The training dataset consisted of data obtained from the Symphony database (n = 121; ccRCC:67; non-ccRCC:54) and the non-redundant test set was manually curated from the literature (n = 92; ccRCC:75; non-ccRCC: 17). This was performed in order to produce a model directly comparable to the Symphony predictor, especially when subjected to an external blind test. The predictive power of the resulting model was assessed by calculating MCC on the test set. This evaluation metric was used due to an unbalanced test dataset, a result of publication bias in the clinical literature, as the likelihood of the publication of a pathogenic variant is far greater than that of a benign one.
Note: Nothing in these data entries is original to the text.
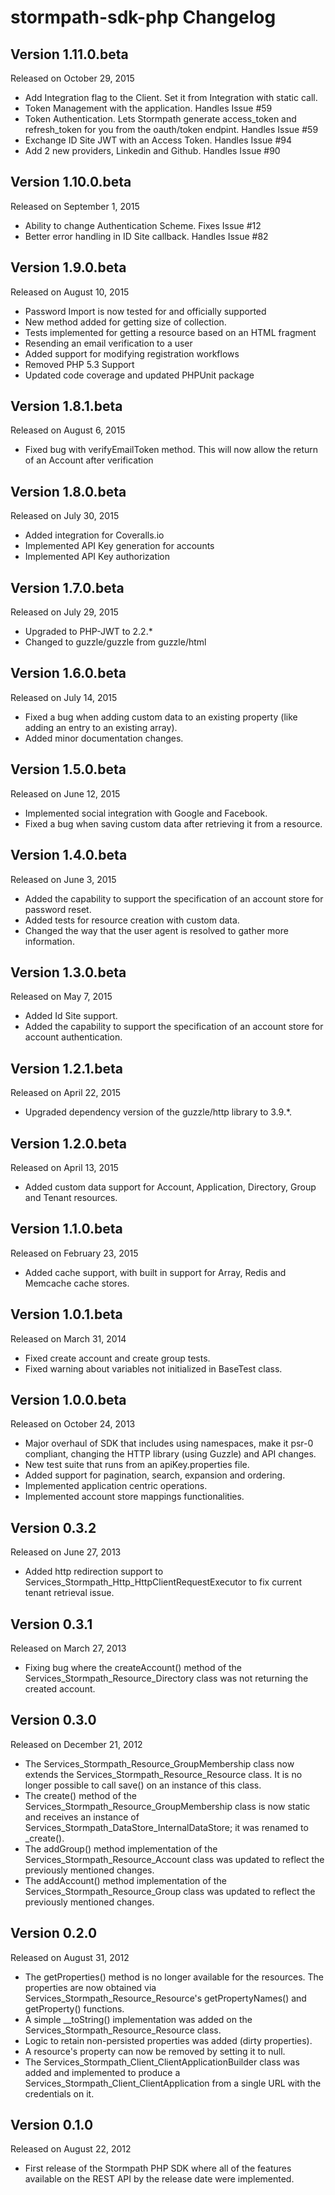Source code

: stormpath-sdk-php Changelog
===========================


Version 1.11.0.beta
------------------

Released on October 29, 2015

- Add Integration flag to the Client. Set it from Integration with static call.
- Token Management with the application. Handles Issue #59
- Token Authentication. Lets Stormpath generate access_token and refresh_token for you from the oauth/token endpint. Handles Issue #59
- Exchange ID Site JWT with an Access Token. Handles Issue #94
- Add 2 new providers, Linkedin and Github. Handles Issue #90

Version 1.10.0.beta
------------------

Released on September 1, 2015

- Ability to change Authentication Scheme.  Fixes Issue #12
- Better error handling in ID Site callback.  Handles Issue #82


Version 1.9.0.beta
------------------

Released on August 10, 2015

- Password Import is now tested for and officially supported 
- New method added for getting size of collection.
- Tests implemented for getting a resource based on an HTML fragment
- Resending an email verification to a user
- Added support for modifying registration workflows
- Removed PHP 5.3 Support
- Updated code coverage and updated PHPUnit package



Version 1.8.1.beta
------------------

Released on August 6, 2015

- Fixed bug with verifyEmailToken method.  This will now allow the return of an Account after verification


Version 1.8.0.beta
------------------

Released on July 30, 2015

- Added integration for Coveralls.io
- Implemented API Key generation for accounts
- Implemented API Key authorization


Version 1.7.0.beta
------------------

Released on July 29, 2015

- Upgraded to PHP-JWT to 2.2.*
- Changed to guzzle/guzzle from guzzle/html


Version 1.6.0.beta
------------------

Released on July 14, 2015

- Fixed a bug when adding custom data to an existing property (like adding an entry to an existing array).
- Added minor documentation changes.


Version 1.5.0.beta
------------------

Released on June 12, 2015

- Implemented social integration with Google and Facebook.
- Fixed a bug when saving custom data after retrieving it from a resource.


Version 1.4.0.beta
------------------

Released on June 3, 2015

- Added the capability to support the specification of an account store for password reset.
- Added tests for resource creation with custom data.
- Changed the way that the user agent is resolved to gather more information.


Version 1.3.0.beta
------------------

Released on May 7, 2015

- Added Id Site support.
- Added the capability to support the specification of an account store for account authentication.

Version 1.2.1.beta
------------------

Released on April 22, 2015

- Upgraded dependency version of the guzzle/http library to 3.9.*.

Version 1.2.0.beta
------------------

Released on April 13, 2015

- Added custom data support for Account, Application, Directory, Group and Tenant resources.

Version 1.1.0.beta
------------------

Released on February 23, 2015

- Added cache support, with built in support for Array, Redis and Memcache cache stores.

Version 1.0.1.beta
------------------

Released on March 31, 2014

- Fixed create account and create group tests.
- Fixed warning about variables not initialized in BaseTest class.

Version 1.0.0.beta
------------------

Released on October 24, 2013

- Major overhaul of SDK that includes using namespaces, make it psr-0 compliant, changing the HTTP library (using Guzzle) and API changes.
- New test suite that runs from an apiKey.properties file.
- Added support for pagination, search, expansion and ordering.
- Implemented application centric operations.
- Implemented account store mappings functionalities.

Version 0.3.2
-------------

Released on June 27, 2013

- Added http redirection support to Services_Stormpath_Http_HttpClientRequestExecutor to fix current tenant retrieval issue.

Version 0.3.1
-------------

Released on March 27, 2013

- Fixing bug where the createAccount() method of the Services_Stormpath_Resource_Directory class was not returning the created account.

Version 0.3.0
-------------

Released on December 21, 2012

- The Services_Stormpath_Resource_GroupMembership class now extends the Services_Stormpath_Resource_Resource class. It is no longer possible to call save() on an instance of this class.
- The create() method of the Services_Stormpath_Resource_GroupMembership class is now static and receives an instance of Services_Stormpath_DataStore_InternalDataStore; it was renamed to _create().
- The addGroup() method implementation of the Services_Stormpath_Resource_Account class was updated to reflect the previously mentioned changes.
- The addAccount() method implementation of the Services_Stormpath_Resource_Group class was updated to reflect the previously mentioned changes.

Version 0.2.0
-------------

Released on August 31, 2012

- The getProperties() method is no longer available for the resources. The properties are now obtained via Services_Stormpath_Resource_Resource's getPropertyNames() and getProperty() functions.
- A simple __toString() implementation was added on the Services_Stormpath_Resource_Resource class.
- Logic to retain non-persisted properties was added (dirty properties).
- A resource's property can now be removed by setting it to null.
- The Services_Stormpath_Client_ClientApplicationBuilder class was added and implemented to produce a Services_Stormpath_Client_ClientApplication from a single URL with the credentials on it.

Version 0.1.0
-------------

Released on August 22, 2012

- First release of the Stormpath PHP SDK where all of the features available on the REST API by the release date were implemented.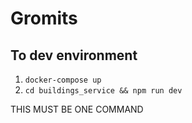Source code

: # Gromits

## To dev environment

1.  `docker-compose up`
2.  `cd buildings_service && npm run dev`

THIS MUST BE ONE COMMAND
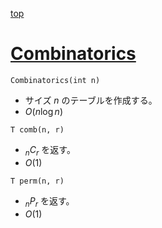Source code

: [top](../README.md)

# [Combinatorics](./cmb.hpp)

`Combinatorics(int n)`
- サイズ $n$ のテーブルを作成する。
- $O(n\log{n})$

`T comb(n, r)`
- ${}_n C_r$ を返す。
- $O(1)$

`T perm(n, r)`
- ${}_n P_r$ を返す。
- $O(1)$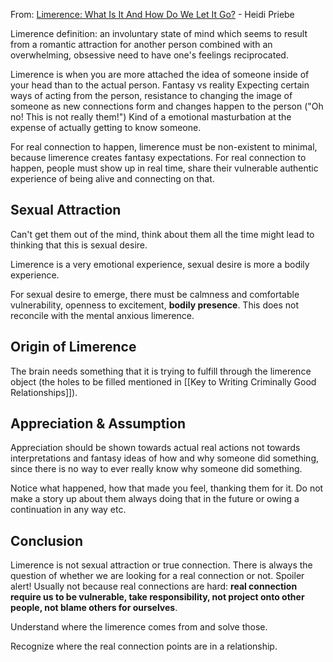 
From: [Limerence: What Is It And How Do We Let It Go?](https://youtu.be/9l5ALCPEBkc) - Heidi Priebe

Limerence definition: an involuntary state of mind which seems to result from a romantic attraction for another person combined with an overwhelming, obsessive need to have one's feelings reciprocated.

Limerence is when you are more attached the idea of someone inside of your head than to the actual person.
Fantasy vs reality
Expecting certain ways of acting from the person, resistance to changing the image of someone as new connections form and changes happen to the person ("Oh no! This is not really them!")
Kind of a emotional masturbation at the expense of actually getting to know someone.

For real connection to happen, limerence must be non-existent to minimal, because limerence creates fantasy expectations.
For real connection to happen, people must show up in real time, share their vulnerable authentic experience of being alive and connecting on that.

## Sexual Attraction

Can't get them out of the mind, think about them all the time might lead to thinking that this is sexual desire.

Limerence is a very emotional experience, sexual desire is more a bodily experience.

For sexual desire to emerge, there must be calmness and comfortable vulnerability, openness to excitement, **bodily presence**. This does not reconcile with the mental anxious limerence.

## Origin of Limerence

The brain needs something that it is trying to fulfill through the limerence object (the holes to be filled mentioned in [[Key to Writing Criminally Good Relationships]]).

## Appreciation & Assumption

Appreciation should be shown towards actual real actions not towards interpretations and fantasy ideas of how and why someone did something, since there is no way to ever really know why someone did something.

Notice what happened, how that made you feel, thanking them for it.
Do not make a story up about them always doing that in the future or owing a continuation in any way etc.

## Conclusion

Limerence is not sexual attraction or true connection.
There is always the question of whether we are looking for a real connection or not. Spoiler alert! Usually not because real connections are hard: **real connection require us to be vulnerable, take responsibility, not project onto other people, not blame others for ourselves**.

Understand where the limerence comes from and solve those.

Recognize where the real connection points are in a relationship.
During model development, several machine learning algorithms were assessed in their predictive capabilities, including Gradient Boosting, XGBoost, Random Forest, Extra Trees, Gaussian Process, AdaBoost, K-nearest neighbors, Support Vector Machine, Multi-layer Perceptron, Decision Tree, and Logistic Regression algorithms. The resultant models were assessed using MCC under 10-fold cross validation. In order to increase the clinical applicability of our work, the final model was used to predict the ccRCC-risk of each possible VHL missense through an in silico saturation mutagenesis approach.
Author contributions
A.S. performed all data curation, machine learning and analysis, and wrote the first draft of the manuscript. G.T. and C.S. assisted with data curation and initial analysis. Q.P. assisted with feature engineering. D.E.V.P. provided guidance on data curation. S.P. helped supervise the project. D.B.A. designed and supervised all aspects of the project. All authors reviewed the manuscript.
Conflict of interest statement: The authors declare no conflict of interests.
Funding
This work was supported by an Investigator Grant from the National Health and Medical Research Council (NHMRC) of Australia (GNT1174405 to D.B.A.); Supported in part by the Victorian Government’s Operational Infrastructure Support Program.
Data availability
All data curated and generated in this study is available in the supplementary tables.